When viewed from a materialistic standpoint it would seem that substance is our first need in the form of food. Viewed from the spiritual, the first requisites would be the subtler forms of nourishment gained by breathing fresh air, bathing in sunshine, and drinking pure water. The priorities alter with one’s perception but certainly the argument that food is top priority is flawed when we can exist in good health for weeks without food, only days without water, only minutes without air. However, although it may reasonably lose its place as top priority, nourishment through food is certainly top of the list for many of us and assumes a very important part of daily life and often daily indulgences.

The yogi chooses food which is fresh and natural as he sees the natural product is his measure of quality. He judges for himself the degree of prana which foods contain, calling the most vital of them the sattwic, or highest grade food. Consequently he is vegetarian in his eating habits. Manufactured commercial foods are avoided as much as possible as most of them contain little life or prana – and seen as dead food by comparison with vital fresh foods. In addition, commercial foods often contain chemical additives and stimulants and this classes them as tamasic or rajasic foods. Commercial and carbonated soft drinks, coca cola and others, along with alcoholic drinks are either avoided altogether, as in the diet of children, or very limited in their consumption.

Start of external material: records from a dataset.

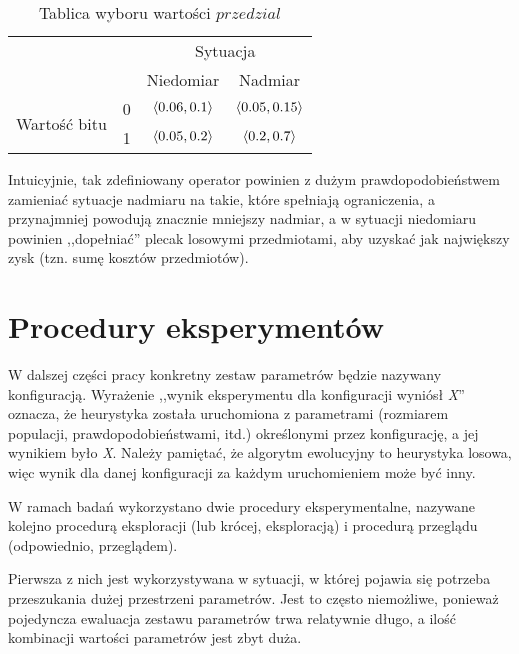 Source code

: \documentclass[./FM_mgr.tex]{subfiles}
\begin{document}
\begin{table}
	\caption{Tablica wyboru wartości $przedzial$ \label{table:range_choose}}
	\centering
	\begin{tabular}{cc|c|c|}
		\cline{3-4}
		\multicolumn{2}{c|}{\multirow{2}{*}{}}                   & \multicolumn{2}{c|}{Sytuacja}              \\ \cline{3-4} 
		\multicolumn{2}{c|}{}                                    & Niedomiar           & Nadmiar              \\ \hline
		\multicolumn{1}{|c|}{\multirow{2}{*}{Wartość bitu}} & 0 & $\langle0.06, 0.1\rangle$ & $\langle0.05, 0.15\rangle$ \\ \cline{2-4} 
		\multicolumn{1}{|c|}{}                              & 1 & $\langle0.05, 0.2\rangle$ & $\langle0.2, 0.7\rangle$   \\ \hline
	\end{tabular}
\end{table}

Intuicyjnie, tak zdefiniowany operator powinien z dużym prawdopodobieństwem zamieniać sytuacje nadmiaru na takie, które spełniają ograniczenia, a przynajmniej powodują znacznie mniejszy nadmiar, a w sytuacji niedomiaru powinien ,,dopełniać'' plecak losowymi przedmiotami, aby uzyskać jak największy zysk (tzn. sumę kosztów przedmiotów).


\section{Procedury eksperymentów}

W dalszej części pracy konkretny zestaw parametrów będzie nazywany konfiguracją.
Wyrażenie ,,wynik eksperymentu dla konfiguracji wyniósł \emph{X}'' oznacza, że heurystyka została uruchomiona z parametrami (rozmiarem populacji, prawdopodobieństwami, itd.) określonymi przez konfigurację, a jej wynikiem było \emph{X}.
Należy pamiętać, że algorytm ewolucyjny to heurystyka losowa, więc wynik dla danej konfiguracji za każdym uruchomieniem może być inny.

W ramach badań wykorzystano dwie procedury eksperymentalne, nazywane kolejno procedurą eksploracji (lub krócej, eksploracją) i procedurą przeglądu (odpowiednio, przeglądem).

Pierwsza z nich jest wykorzystywana w sytuacji, w której pojawia się potrzeba przeszukania dużej przestrzeni parametrów.
Jest to często niemożliwe, ponieważ pojedyncza ewaluacja zestawu parametrów trwa relatywnie długo, a ilość kombinacji wartości parametrów jest zbyt duża.
\end{document}
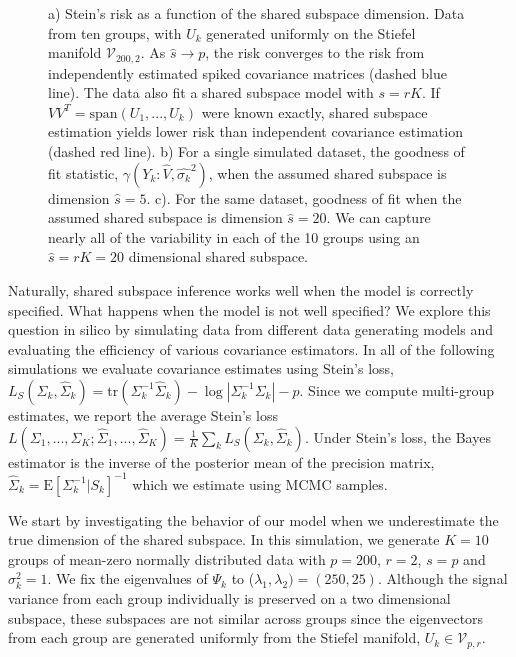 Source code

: \documentclass[12pt]{article}
\newcommand{\Exp}[1]{{\text{E}}[ \ensuremath{ #1 } ]  }
\begin{document}
\begin{figure}[t]
    \centering
      \caption{a) Stein's risk as a function of the
      shared subspace dimension.  Data from ten groups, with $U_k$
      generated uniformly on the Stiefel manifold
      $\mathcal{V}_{200, 2}$.  As $\hat{s} \rightarrow p$, the risk converges to the
      risk from independently estimated spiked covariance matrices
      (dashed blue line).  The data also fit a shared subspace model
      with $s=rK$.  If $VV^T = \text{span}(U_1, ..., U_k)$ were known
      exactly, shared subspace estimation yields lower risk than
      independent covariance estimation (dashed red line).  b) For a
      single simulated dataset, the goodness of fit statistic,
      $\gamma(Y_k: \hat{V}, \hat{\sigma_k}^2)$, when the assumed
      shared subspace is dimension $\hat{s} = 5$.  c).  For the same
      dataset, goodness of fit when the assumed shared subspace is
      dimension $\hat{s} = 20$.  We can capture nearly all of the
      variability in each of the 10 groups using an $\hat{s}=rK=20$
      dimensional shared subspace. }
\label{fig:dimensionPlots}
\end{figure}

Naturally, shared subspace inference works well when the model is
correctly specified.  What happens when the model is not well
specified?  We explore this question in silico by simulating data from
different data generating models and evaluating the efficiency of
various covariance estimators.  In all of the following simulations we
evaluate covariance estimates using Stein's loss,
$L_S( \Sigma_k , \hat\Sigma_k) = \text{tr}( \Sigma_k^{-1} \hat
\Sigma_k ) - \log |\Sigma_k^{-1} \Sigma_k | - p$.
Since we compute multi-group estimates, we report the
average Stein's loss
$L(\Sigma_1, ..., \Sigma_K; \hat\Sigma_1, ..., \hat\Sigma_K ) =
\frac{1}{K} \sum_k L_S( \Sigma_k , \hat\Sigma_k)$.
Under Stein's loss, the Bayes estimator is the inverse of
the posterior mean of the precision matrix,
$\hat \Sigma_{k} = \Exp{ \Sigma_k^{-1} | S_k}^{-1}$ which we
estimate using MCMC samples.

We start by investigating the behavior of our model when we
underestimate the true dimension of the shared subspace.  In this
simulation, we generate $K=10$ groups of mean-zero normally
distributed data with $p=200$, $r=2$, $s=p$ and $\sigma_k^2=1$.  We
fix the eigenvalues of $\Psi_k$ to
($\lambda_1, \lambda_2) = (250, 25)$.  Although the signal variance
from each group individually is preserved on a two dimensional
subspace, these subspaces are not similar across groups since the
eigenvectors from each group are generated uniformly from the Stiefel
manifold, $U_k \in \mathcal{V}_{p, r}$.
\end{document}
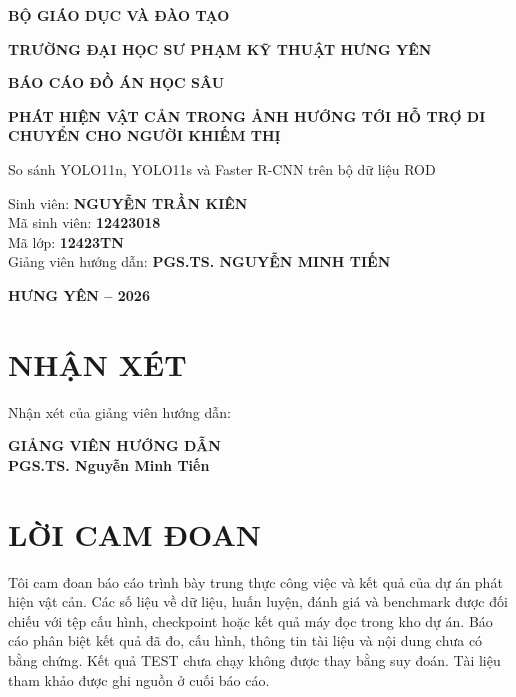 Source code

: \documentclass[12pt,a4paper,oneside]{report}
\begin{document}
\begin{titlepage}
\centering
{\bfseries BỘ GIÁO DỤC VÀ ĐÀO TẠO\par}
{\bfseries TRƯỜNG ĐẠI HỌC SƯ PHẠM KỸ THUẬT HƯNG YÊN\par}
\vspace{2.2cm}
{\Large\bfseries BÁO CÁO ĐỒ ÁN HỌC SÂU\par}
\vspace{1.2cm}
{\Large\bfseries PHÁT HIỆN VẬT CẢN TRONG ẢNH HƯỚNG TỚI HỖ TRỢ DI CHUYỂN CHO NGƯỜI KHIẾM THỊ\par}
\vspace{2cm}
{\large So sánh YOLO11n, YOLO11s và Faster R-CNN trên bộ dữ liệu ROD\par}
\vspace{1.5cm}
\begin{flushleft}
Sinh viên: \textbf{NGUYỄN TRẦN KIÊN}\\
Mã sinh viên: \textbf{12423018}\\
Mã lớp: \textbf{12423TN}\\
Giảng viên hướng dẫn: \textbf{PGS.TS. NGUYỄN MINH TIẾN}
\end{flushleft}
\vfill
{\bfseries HƯNG YÊN -- 2026\par}
\end{titlepage}

\chapter*{NHẬN XÉT}
\noindent Nhận xét của giảng viên hướng dẫn:\par
\vspace{8cm}
\begin{flushright}\textbf{GIẢNG VIÊN HƯỚNG DẪN}\\[1.8cm]
\textbf{PGS.TS. Nguyễn Minh Tiến}\end{flushright}

\chapter*{LỜI CAM ĐOAN}
Tôi cam đoan báo cáo trình bày trung thực công việc và kết quả của dự án phát hiện vật cản. Các số liệu về dữ liệu, huấn luyện, đánh giá và benchmark được đối chiếu với tệp cấu hình, checkpoint hoặc kết quả máy đọc trong kho dự án. Báo cáo phân biệt kết quả đã đo, cấu hình, thông tin tài liệu và nội dung chưa có bằng chứng. Kết quả TEST chưa chạy không được thay bằng suy đoán. Tài liệu tham khảo được ghi nguồn ở cuối báo cáo.
\end{document}
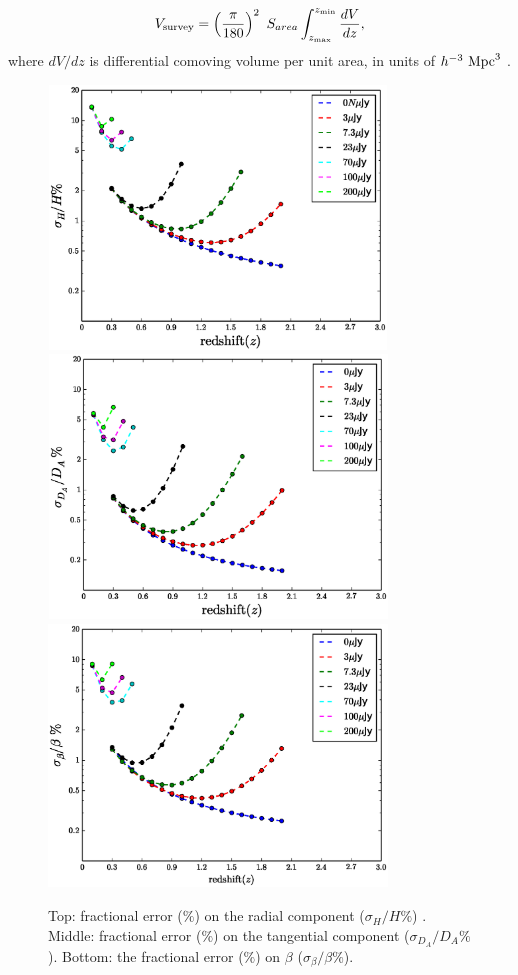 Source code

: \documentclass[useAMS,usenatbib]{mn2e}
\begin{document}
\begin{equation}\label{Vsurvey}
V_{\rm survey} = \left(\frac{\pi}{180}\right)^2 \ S_{area}\int^{z_{\rm min}}_{z_{\rm max}} \frac{dV}{dz}, 
\end{equation}
where $dV/dz$  is differential comoving volume per unit area, in units of $h^{-3} \ {\rm Mpc}^3$ \citep{Hogg:1999ad}.
\begin{center}
\begin{figure}
\includegraphics[height=7cm,width=9cm]{plots/output_lnH_mario_bias.eps}
\includegraphics[height=7cm,width=9cm]{plots/output_lnda_mario_bias.eps}
\includegraphics[height=7cm,width=9cm]{plots/output_beta_mario_bias.eps}
\caption{Top: fractional error ($\%$)  on  the radial component ($\sigma_H/H \%$) . Middle:  fractional error ($\%$) on the tangential component  ($\sigma_{D_A}/D_A  \%$). Bottom: the fractional error ($\%$) on $\beta$ ($\sigma_\beta/\beta \%$).}
\label{fig:fraction}
\end{figure}
\end{center}
\end{document}
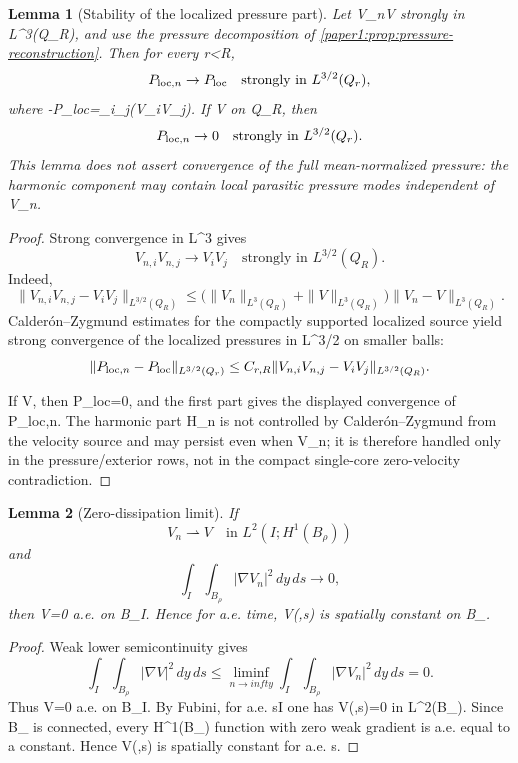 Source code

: \documentclass[11pt]{amsart}
\def\({}%
\def\){}%
\def\infty{infty}%
\theoremstyle{plain}
\newtheorem{lemma}[lemma]{Lemma}
\theoremstyle{definition}
\theoremstyle{remark}
\begin{document}
\begin{lemma}[Stability of the localized pressure part]\label{paper1:lem:pressure-stability}
Let \(V_n\to V\) strongly in \(L^3(Q_R)\), and use the pressure decomposition
of \cref{paper1:prop:pressure-reconstruction}.  Then for every \(r<R\),
\[
  P_{{\rm loc},n}\to P_{\rm loc}
  \quad\text{strongly in }L^{3/2}(Q_r),
\]
where \(-\Delta P_{\rm loc}=\partial_i\partial_j(\zeta V_iV_j)\).  If
\(V\) on \(Q_R\), then
\[
  P_{{\rm loc},n}\to0
  \quad\text{strongly in }L^{3/2}(Q_r).
\]
This lemma does not assert convergence of the full mean-normalized pressure:
the harmonic component may contain local parasitic pressure modes independent
of \(V_n\).
\end{lemma}

\begin{proof}
Strong convergence in \(L^3\) gives
\[
  V_{n,i}V_{n,j}\to V_iV_j
  \quad\text{strongly in }L^{3/2}(Q_R).
\]
Indeed,
\[
  \|V_{n,i}V_{n,j}-V_iV_j\|_{L^{3/2}(Q_R)}
  \le
  \bigl(\|V_n\|_{L^3(Q_R)}+\|V\|_{L^3(Q_R)}\bigr)
  \|V_n-V\|_{L^3(Q_R)}.
\]
Calder\'on--Zygmund estimates for the compactly supported localized source yield
strong convergence of the localized pressures in \(L^{3/2}\) on smaller balls:
\[
  \|P_{{\rm loc},n}-P_{\rm loc}\|_{L^{3/2}(Q_r)}
  \le
  C_{r,R}
  \|V_{n,i}V_{n,j}-V_iV_j\|_{L^{3/2}(Q_R)}.
\]

If \(V\), then \(P_{\rm loc}=0\), and the first part gives the displayed
convergence of \(P_{{\rm loc},n}\). The harmonic part \(H_n\) is not controlled
by Calder\'on--Zygmund from the velocity source and may persist even when
\(V_n\); it is therefore handled only in the pressure/exterior rows, not in
the compact single-core zero-velocity contradiction.
\end{proof}

\begin{lemma}[Zero-dissipation limit]\label{paper1:lem:zero-dissipation}
If
\[
  V_n\rightharpoonup V\quad\text{in }L^2(I;H^1(B_\rho))
\]
and
\[
  \int_I\int_{B_\rho}|\nabla V_n|^2\,dy\,ds\to0,
\]
then \(\nabla V=0\) a.e. on \(B_\rho\times I\).  Hence for a.e. time,
\(V(\cdot,s)\) is spatially constant on \(B_\rho\).
\end{lemma}

\begin{proof}
Weak lower semicontinuity gives
\[
  \int_I\int_{B_\rho}|\nabla V|^2\,dy\,ds
  \le \liminf_{n\to\infty}\int_I\int_{B_\rho}|\nabla V_n|^2\,dy\,ds=0.
\]
Thus \(\nabla V=0\) a.e. on \(B_\rho\times I\).  By Fubini, for a.e.
\(s\in I\) one has \(\nabla V(\cdot,s)=0\) in \(L^2(B_\rho)\).  Since
\(B_\rho\) is connected, every \(H^1(B_\rho)\) function with zero weak
gradient is a.e. equal to a constant.  Hence \(V(\cdot,s)\) is spatially
constant for a.e. \(s\).
\end{proof}
\end{document}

It is because of their love of animals as well as their judgement of food quality, that meats and flesh foods are considered devoid of life breath and prana so that the yogi rejects them completely. By comparison, plants are still able to breathe, and have the capacity to revive or to propagate through their seeds – they still have a flow of prana. Although in India raw milk is considered of great value, dairy products in our country are made from pasteurised milk and are advised only in limited quantity, particularly as these products involve the deprivation or suffering of infant animals.

In our country we are fortunate to have an abundance of healthy foods and a wide range to choose from, including -fresh fruits, fresh vegetables, sprouted seeds, nuts, seeds, grains, honey, golden syrup, maple syrup, wholegrain breads, seaweeds, sprouted seeds, herbs and spices. Fungi and mushrooms are considered of great food value in limited quantities providing they are eaten when very fresh.  Herbs, beans, and other vegetables and fruits are of course included in their dried form, as are seaweeds. As far as possible, the diet should be eaten raw. Foods that require cooking should be only lightly cooked as overcooking destroys much of its nutritional value.

A last reminder about food is to consider the importance of chewing food well. It is in the mouth that the pranas are first released at the first stage of digestion. The stomach has no teeth, and relies upon the food being broken down through mastication as much as possible. We are reminded of the cottage wisdom with its advice to take 32 chews to the bite. Not only does it help digestion, it allows us increased enjoyment of flavour!